Reasonable IPO Pricing / Valuation
I personally think the bookrunners on this IPO did its homework and set the bar right in terms of pricing the shares. With $17-$19 a share, it implies roughly 10.2x-11.1x reported 2015 EBITDA or about 9.6x-10.3x pro forma normalized EBITDA in 2015 (data below).
If we look at peers' trading comparables below, BATS' IPO pricing seems to be at a discount, with peers trading around 11-14x forward EBITDA on average. This discount effectively compensates institutional orders, pumping up demand, setting the stage for the first day pop in share price.
Solid Financials and Margins
Another determinant used to judge whether the discount is justified or not is looking at its margins. Taking a much closer look at BATS' financials that I have compiled, we can see 1) growth has been impressive, 2) margins have mostly caught up with topline growth, holding steady around average 60% on a normalized basis, excluding legitimate one-time expenses.
If we make a rightful comparison to its peers, mostly use margins over net revenue concept, which is what BATS and peers use (i.e. after transaction related expenses). On that basis, BATS' EBITDA margins have been impressive, especially when compared to Nasdaq (NASDAQ: NDAQ), a closer comparable, given its size and business profile. Nasdaq ended 2015 with a 45% EBITDA margin over net revenue, while ICE (NYSE: ICE) finished the year with about 59% margin. In other words, BATS should command over 12.5x EBITDA, like ICE.
Member Banks Support and Ownership
But, I personally believe, investors should be cautious when the current ownership structure is largely member banks (which is how exchange works historically). Historically, large chunks of BATS' revenue came from them. For example,
- In 2015, 45.1% of transaction fees or $582mm came from principal investors / banks
- 2014, 43.2% of transaction fees, or $436mm
- 2014, 36.3% of transaction fees, or $222mm
This reliance on member banks for volume can be worrisome for some investors, especially the timing of their exit can be tricky. Another reason I think bookrunners are doing their job well is most of the member banks are not selling their shares in the IPO. I've compiled the following before- and post-IPO cap tables for reference. As we can see, Knight, Deutsche Borse, Citi, CS, MS, JPM, GS are largely still in the game post IPO. So, for the near-term, investors can have the comfort knowing those banks still have skin in the game. When they decide to sell, that's when we need to examine BATS again closely on whether or not BATS can stand on its own completely. Although, proper credit needs to be given to the company for its rapid expansion in Europe and other product lines through acquisitions. Company seems to be aware of this concern and is in active mode to diversify its topline revenue, such as FX and ETFs.
Strong Market Share
Another mitigating factor of BATS' dependence on member banks is its strong market share, especially in the U.S. This allows strong growth in market data and infrastructure revenue, providing another level of diversification. Obviously, this revenue stream relies on continuous market share capture.
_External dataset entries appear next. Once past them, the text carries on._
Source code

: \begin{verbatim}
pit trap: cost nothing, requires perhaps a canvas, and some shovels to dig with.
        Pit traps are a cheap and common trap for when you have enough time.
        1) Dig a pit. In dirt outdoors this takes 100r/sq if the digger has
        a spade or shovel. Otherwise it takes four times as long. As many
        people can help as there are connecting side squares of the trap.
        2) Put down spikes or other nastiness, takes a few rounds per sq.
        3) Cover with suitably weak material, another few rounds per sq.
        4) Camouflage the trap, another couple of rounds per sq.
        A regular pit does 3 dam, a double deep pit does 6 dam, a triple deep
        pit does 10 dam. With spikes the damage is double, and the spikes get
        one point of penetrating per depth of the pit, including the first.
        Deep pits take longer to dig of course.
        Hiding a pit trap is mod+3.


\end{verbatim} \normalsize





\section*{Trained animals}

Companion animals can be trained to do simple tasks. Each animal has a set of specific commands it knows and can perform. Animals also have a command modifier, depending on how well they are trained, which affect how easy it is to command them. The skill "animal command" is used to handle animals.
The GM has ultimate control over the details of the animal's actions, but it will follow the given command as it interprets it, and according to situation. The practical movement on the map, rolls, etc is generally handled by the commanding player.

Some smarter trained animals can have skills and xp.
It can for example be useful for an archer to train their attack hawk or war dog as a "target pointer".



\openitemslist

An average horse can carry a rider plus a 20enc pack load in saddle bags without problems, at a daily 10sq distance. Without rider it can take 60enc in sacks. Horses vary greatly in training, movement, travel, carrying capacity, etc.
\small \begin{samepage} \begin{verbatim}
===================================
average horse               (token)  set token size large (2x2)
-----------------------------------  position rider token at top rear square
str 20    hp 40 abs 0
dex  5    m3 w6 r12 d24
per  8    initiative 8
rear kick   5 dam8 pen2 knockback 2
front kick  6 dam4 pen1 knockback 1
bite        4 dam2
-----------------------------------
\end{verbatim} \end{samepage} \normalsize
- 21.1% of overall U.S. equity market for U.S. listed cash equities, ranked second
- 22.4% market share in trading U.S. ETPs (ETFs and ETNs), currently the largest player
- 24.4% European listed equities, largest player
- 11.1% market share of the publicly reported institutional spot FX market
Valuation Upside / Summary
It is clear that IPO price range is at a discount to its peers, given its strong financial margins and key member banks are not selling in the near term. At 12x 2015 EBITDA, this would imply $21-$23 per share (depends on adjusted or pro-forma), equivalent to 11%-22% upside. My personal belief is the market would likely welcome the IPO and on the first day of trading, one should see a double digit gain. Given there is still large reliance on the member banks, a discount to market is still expected.
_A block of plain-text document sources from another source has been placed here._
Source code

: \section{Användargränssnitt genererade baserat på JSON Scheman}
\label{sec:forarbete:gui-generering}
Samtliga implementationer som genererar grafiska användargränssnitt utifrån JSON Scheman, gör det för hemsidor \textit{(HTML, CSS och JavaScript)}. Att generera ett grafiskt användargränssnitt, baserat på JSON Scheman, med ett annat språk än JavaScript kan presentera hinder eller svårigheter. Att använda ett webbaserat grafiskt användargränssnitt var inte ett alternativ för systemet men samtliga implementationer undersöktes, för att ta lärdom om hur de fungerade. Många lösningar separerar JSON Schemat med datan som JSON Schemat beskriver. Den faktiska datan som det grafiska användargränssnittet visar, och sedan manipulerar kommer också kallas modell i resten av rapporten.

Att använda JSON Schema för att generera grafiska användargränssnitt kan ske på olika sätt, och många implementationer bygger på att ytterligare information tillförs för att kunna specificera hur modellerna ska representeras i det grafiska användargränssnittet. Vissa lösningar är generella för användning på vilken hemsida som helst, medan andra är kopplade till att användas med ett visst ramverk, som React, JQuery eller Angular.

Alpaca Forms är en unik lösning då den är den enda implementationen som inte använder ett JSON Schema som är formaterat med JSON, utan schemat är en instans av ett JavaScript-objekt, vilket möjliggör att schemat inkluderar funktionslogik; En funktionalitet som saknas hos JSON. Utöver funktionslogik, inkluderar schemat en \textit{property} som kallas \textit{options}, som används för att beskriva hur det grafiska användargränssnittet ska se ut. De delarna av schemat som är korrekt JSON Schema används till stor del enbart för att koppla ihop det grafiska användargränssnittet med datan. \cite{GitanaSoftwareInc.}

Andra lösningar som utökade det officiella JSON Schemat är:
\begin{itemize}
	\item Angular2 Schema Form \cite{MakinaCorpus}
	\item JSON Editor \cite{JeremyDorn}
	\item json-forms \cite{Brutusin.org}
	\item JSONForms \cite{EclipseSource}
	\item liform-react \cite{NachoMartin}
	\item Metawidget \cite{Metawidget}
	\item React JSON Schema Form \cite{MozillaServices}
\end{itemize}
Disclosure: I/we have no positions in any stocks mentioned, and no plans to initiate any positions within the next 72 hours.
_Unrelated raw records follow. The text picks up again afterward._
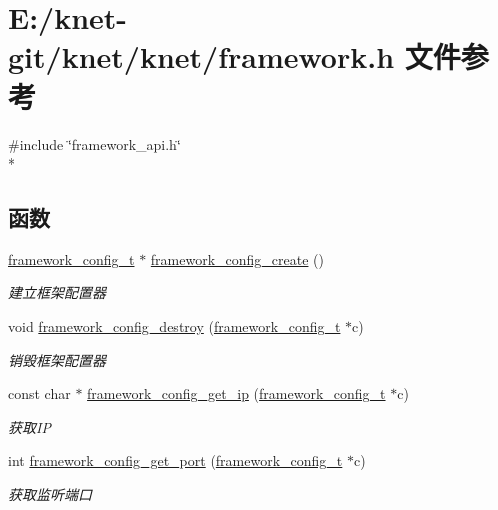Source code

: \hypertarget{a00049}{}\section{E\+:/knet-\/git/knet/knet/framework.h 文件参考}
\label{a00049}
{\ttfamily \#include \char`\"{}framework\+\_\+api.\+h\char`\"{}}\\*
\subsection*{函数}
\begin{DoxyCompactItemize}
\item 
\hyperlink{a00047_a55b26efa9e6ee05514d087ba2593a54b_a55b26efa9e6ee05514d087ba2593a54b}{framework\+\_\+config\+\_\+t} $\ast$ \hyperlink{a00049_a86930a2422f44672a2ddde80fb6a5b5a_a86930a2422f44672a2ddde80fb6a5b5a}{framework\+\_\+config\+\_\+create} ()
\begin{DoxyCompactList}\small\item\em 建立框架配置器 \end{DoxyCompactList}\item 
void \hyperlink{a00049_a4a798f64988a0fe651e2f247acae55b2_a4a798f64988a0fe651e2f247acae55b2}{framework\+\_\+config\+\_\+destroy} (\hyperlink{a00047_a55b26efa9e6ee05514d087ba2593a54b_a55b26efa9e6ee05514d087ba2593a54b}{framework\+\_\+config\+\_\+t} $\ast$c)
\begin{DoxyCompactList}\small\item\em 销毁框架配置器 \end{DoxyCompactList}\item 
const char $\ast$ \hyperlink{a00049_a4a950b4ce87471eda9a85d7be33ec67a_a4a950b4ce87471eda9a85d7be33ec67a}{framework\+\_\+config\+\_\+get\+\_\+ip} (\hyperlink{a00047_a55b26efa9e6ee05514d087ba2593a54b_a55b26efa9e6ee05514d087ba2593a54b}{framework\+\_\+config\+\_\+t} $\ast$c)
\begin{DoxyCompactList}\small\item\em 获取\+I\+P \end{DoxyCompactList}\item 
int \hyperlink{a00049_a84c24d4b8c5e5d03e1942277d21743e5_a84c24d4b8c5e5d03e1942277d21743e5}{framework\+\_\+config\+\_\+get\+\_\+port} (\hyperlink{a00047_a55b26efa9e6ee05514d087ba2593a54b_a55b26efa9e6ee05514d087ba2593a54b}{framework\+\_\+config\+\_\+t} $\ast$c)
\begin{DoxyCompactList}\small\item\em 获取监听端口 \end{DoxyCompactList}\item 

\end{DoxyCompactItemize}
I wrote this article myself, and it expresses my own opinions. I am not receiving compensation for it (other than from Seeking Alpha). I have no business relationship with any company whose stock is mentioned in this article.
Additional disclosure: Readers are advised that the material contained herein should be used solely for informational purposes. Readers should conduct their own research and due diligence and obtain professional advice before making investment decision. We will not be liable for any loss or damage caused by information obtained in our materials. Readers are solely responsible for their own investment decisions.